# taz.de -- Nach Angriff auf Politiker in Dresden: Wahlkampf um die Demokratie
       
       > Zuletzt hat es mehrere Angriffe auf Politiker:innen gegeben. Der
       > Überfall auf den sächsischen SPD-Europapolitiker Matthias Ecke war der
       > schwerste.
       
 (IMG) Bild: Tatort in Dresden: Hier griffen Unbekannte den SPD-Politiker Matthias Ecke an
       
       Marcus Hetzel plakatiert seit Jahren für die Grünen in Dresden. „Früher ist
       man da entspannt losgezogen.“ Aber dieses Jahr, am vergangenen Freitag,
       habe er sich mit einem anderen Gefühl auf den Weg gemacht. Aus der Partei
       hieß es, am besten sollten die Wahlhelfer:innen zu dritt unterwegs
       sein, Gefahren aus dem Weg gehen und im Zweifel gleich die Polizei rufen.
       
       Das hatte er im Kopf. Doch im beschaulichen Dresdener Stadtteil Striesen
       rechnete er mit nichts, so erzählt es Hetzel der taz. Doch als er mit zwei
       anderen um etwa 23 Uhr vor einem Späti ein Plakat aufhängte, sprach ihn
       eine Gruppe junger Männer an, schwarz gekleidet, manche mit dunklen Mützen.

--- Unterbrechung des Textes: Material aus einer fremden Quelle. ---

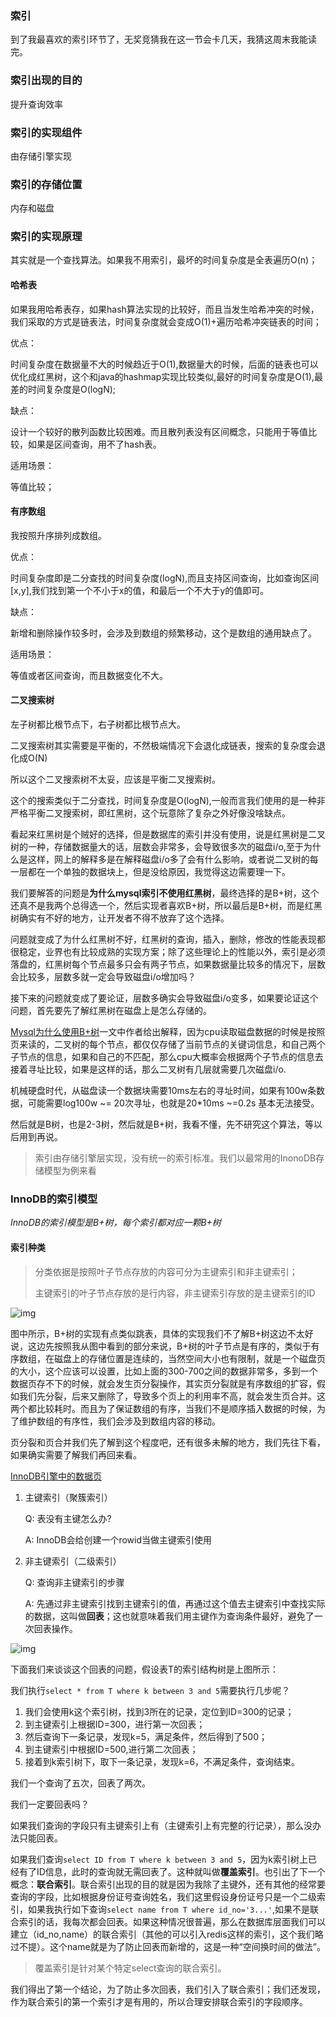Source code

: ### 索引

到了我最喜欢的索引环节了，无奖竞猜我在这一节会卡几天，我猜这周末我能读完。





### 索引出现的目的

提升查询效率



### 索引的实现组件

由存储引擎实现



### 索引的存储位置

内存和磁盘



### 索引的实现原理

其实就是一个查找算法。如果我不用索引，最坏的时间复杂度是全表遍历O(n)；

#### 哈希表

如果我用哈希表存，如果hash算法实现的比较好，而且当发生哈希冲突的时候，我们采取的方式是链表法，时间复杂度就会变成O(1)+遍历哈希冲突链表的时间；

优点：

​	时间复杂度在数据量不大的时候趋近于O(1),数据量大的时候，后面的链表也可以优化成红黑树，这个和java的hashmap实现比较类似,最好的时间复杂度是O(1),最差的时间复杂度是O(logN);

缺点：

​	设计一个较好的散列函数比较困难。而且散列表没有区间概念，只能用于等值比较，如果是区间查询，用不了hash表。

适用场景：

等值比较；



#### 有序数组

我按照升序排列成数组。

优点：

时间复杂度即是二分查找的时间复杂度(logN),而且支持区间查询，比如查询区间[x,y],我们找到第一个不小于x的值，和最后一个不大于y的值即可。

缺点：

新增和删除操作较多时，会涉及到数组的频繁移动，这个是数组的通用缺点了。

适用场景：

等值或者区间查询，而且数据变化不大。



#### 二叉搜索树

左子树都比根节点下，右子树都比根节点大。

二叉搜索树其实需要是平衡的，不然极端情况下会退化成链表，搜索的复杂度会退化成O(N)

所以这个二叉搜索树不太妥，应该是平衡二叉搜索树。

这个的搜索类似于二分查找，时间复杂度是O(logN),一般而言我们使用的是一种非严格平衡二叉搜索树，即红黑树，这个玩意除了复杂之外好像没啥缺点。

看起来红黑树是个贼好的选择，但是数据库的索引并没有使用，说是红黑树是二叉树的一种，存储数据量大的话，层数会非常多，会导致很多次的磁盘i/o,至于为什么是这样，网上的解释多是在解释磁盘i/o多了会有什么影响，或者说二叉树的每一层都在一个单独的数据块上，但是没给原因，我觉得这边需要理一下。

我们要解答的问题是**为什么mysql索引不使用红黑树**，最终选择的是B+树，这个还真不是我两个总得选一个，然后实现者喜欢B+树，所以最后是B+树，而是红黑树确实有不好的地方，让开发者不得不放弃了这个选择。



问题就变成了为什么红黑树不好，红黑树的查询，插入，删除，修改的性能表现都很稳定，业界也有比较成熟的实现方案；除了这些理论上的性能以外，索引是必须落盘的，红黑树每个节点最多只会有两子节点，如果数据量比较多的情况下，层数会比较多，层数多就一定会导致磁盘i/o增加吗？



接下来的问题就变成了要论证，层数多确实会导致磁盘i/o变多，如果要论证这个问题，首先要先了解红黑树在磁盘上是怎么存储的。

[Mysql为什么使用B+树](https://www.cnblogs.com/wangflower/p/12237762.html)一文中作者给出解释，因为cpu读取磁盘数据的时候是按照页来读的，二叉树的每个节点，都仅仅存储了当前节点的关键词信息，和自己两个子节点的信息，如果和自己的不匹配，那么cpu大概率会根据两个子节点的信息去接着寻址比较，如果是这样的话，那么二叉树有几层就需要几次磁盘i/o.

机械硬盘时代，从磁盘读一个数据块需要10ms左右的寻址时间，如果有100w条数据，可能需要log100w ~= 20次寻址，也就是20*10ms ~=0.2s 基本无法接受。

然后就是B树，也是2-3树，然后就是B+树，我看不懂，先不研究这个算法，等以后用到再说。



> 索引由存储引擎层实现，没有统一的索引标准。我们以最常用的InonoDB存储模型为例来看

### InnoDB的索引模型

*InnoDB的索引模型是B+树，每个索引都对应一颗B+树*

#### 索引种类

> 分类依据是按照叶子节点存放的内容可分为主键索引和非主键索引；
>
> 主键索引的叶子节点存放的是行内容，非主键索引存放的是主键索引的ID

![img](https://static001.geekbang.org/resource/image/dc/8d/dcda101051f28502bd5c4402b292e38d.png)

图中所示，B+树的实现有点类似跳表，具体的实现我们不了解B+树这边不太好说，这边先按照我从图中看到的部分来说，B+树的叶子节点是有序的，类似于有序数组，在磁盘上的存储位置是连续的，当然空间大小也有限制，就是一个磁盘页的大小，这个应该可以设置，比如上面的300-700之间的数据非常多，多到一个数据页存不下的时候，就会发生页分裂操作，其实页分裂就是有序数组的扩容，假如我们先分裂，后来又删除了，导致多个页上的利用率不高，就会发生页合并。这两个都比较耗时。而且为了保证数组的有序，当我们不是顺序插入数据的时候，为了维护数组的有序性，我们会涉及到数组内容的移动。

页分裂和页合并我们先了解到这个程度吧，还有很多未解的地方，我们先往下看，如果确实需要了解我们再回来看。

[InnoDB引擎中的数据页](https://www.cnblogs.com/ZhuChangwu/p/14041410.html)

1. 主键索引（聚簇索引）

   Q: 表没有主键怎么办?

   A: InnoDB会给创建一个rowid当做主键索引使用

   

2. 非主键索引（二级索引）

   Q: 查询非主键索引的步骤

   A: 先通过非主键索引找到主键索引的值，再通过这个值去主键索引中查找实际的数据，这叫做**回表**；这也就意味着我们用主键作为查询条件最好，避免了一次回表操作。

![img](https://static001.geekbang.org/resource/image/dc/8d/dcda101051f28502bd5c4402b292e38d.png)

下面我们来谈谈这个回表的问题，假设表T的索引结构树是上图所示：

我们执行`select * from T where k between 3 and 5`需要执行几步呢？

1. 我们会使用k这个索引树，找到3所在的记录，定位到ID=300的记录；
2. 到主键索引上根据ID=300，进行第一次回表；
3. 然后查询下一条记录，发现k=5，满足条件，然后得到了500；
4. 到主键索引中根据ID=500,进行第二次回表；
5. 接着到k索引树下，取下一条记录，发现k=6，不满足条件，查询结束。

我们一个查询了五次，回表了两次。

我们一定要回表吗？

如果我们查询的字段只有主键索引上有（主键索引上有完整的行记录），那么没办法只能回表。

如果我们查询`select ID from T where k between 3 and 5`，因为k索引树上已经有了ID信息，此时的查询就无需回表了。这种就叫做**覆盖索引**。也引出了下一个概念：**联合索引**。联合索引出现的目的就是因为我除了主键外，还有其他的经常要查询的字段，比如根据身份证号查询姓名，我们这里假设身份证号只是一个二级索引，如果我执行如下查询`select name from T where id_no='3...'`,如果不是联合索引的话，我每次都会回表。如果这种情况很普遍，那么在数据库层面我们可以建立（id_no,name）的联合索引（其他的可以引入redis这样的索引，这个我们略过不提）。这个name就是为了防止回表而新增的，这是一种“空间换时间的做法”。

> 覆盖索引是针对某个特定select查询的联合索引。

我们得出了第一个结论，为了防止多次回表，我们引入了联合索引；我们还发现，作为联合索引的第一个索引才是有用的，所以合理安排联合索引的字段顺序。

       „Das Plakat wird nicht lange hängen“, hätten sie sinngemäß gesagt. Hetzel
       solle es abnehmen. Der sagte, falls es sie störe, sollten sie selbst das
       Plakat abhängen. „Dann hat einer von denen gedroht, wenn ich es nicht
       mache, könne es sein, dass mir dasselbe passiert wie den anderen vorhin.“
       Hetzel rief die Polizei. Er ahnte schon, was mit der Drohung gemeint sein
       könnte: In einem internen Chat hatte er von Angriffen auf
       Wahlhelfer:innen gelesen.
       
       An diesem Abend kam es zu mehreren Attacken. Ein 28-jähriger Wahlhelfer der
       Grünen wurde von vier Vermummten geschlagen und getreten, als er in der
       Schandauer Straße Plakate aufhängte. Etwas später, in der gleichen Straße,
       griffen mehrere Unbekannte den sächsischen SPD-Spitzenkandidaten für
       [1][die Europawahl], Matthias Ecke, an und fügten ihm mehrere Knochenbrüche
       im Gesicht zu. Er muss operiert werden.
       
       Matthias Ecke stammt aus dem sächsischen Meerane und lebt heute in Dresden.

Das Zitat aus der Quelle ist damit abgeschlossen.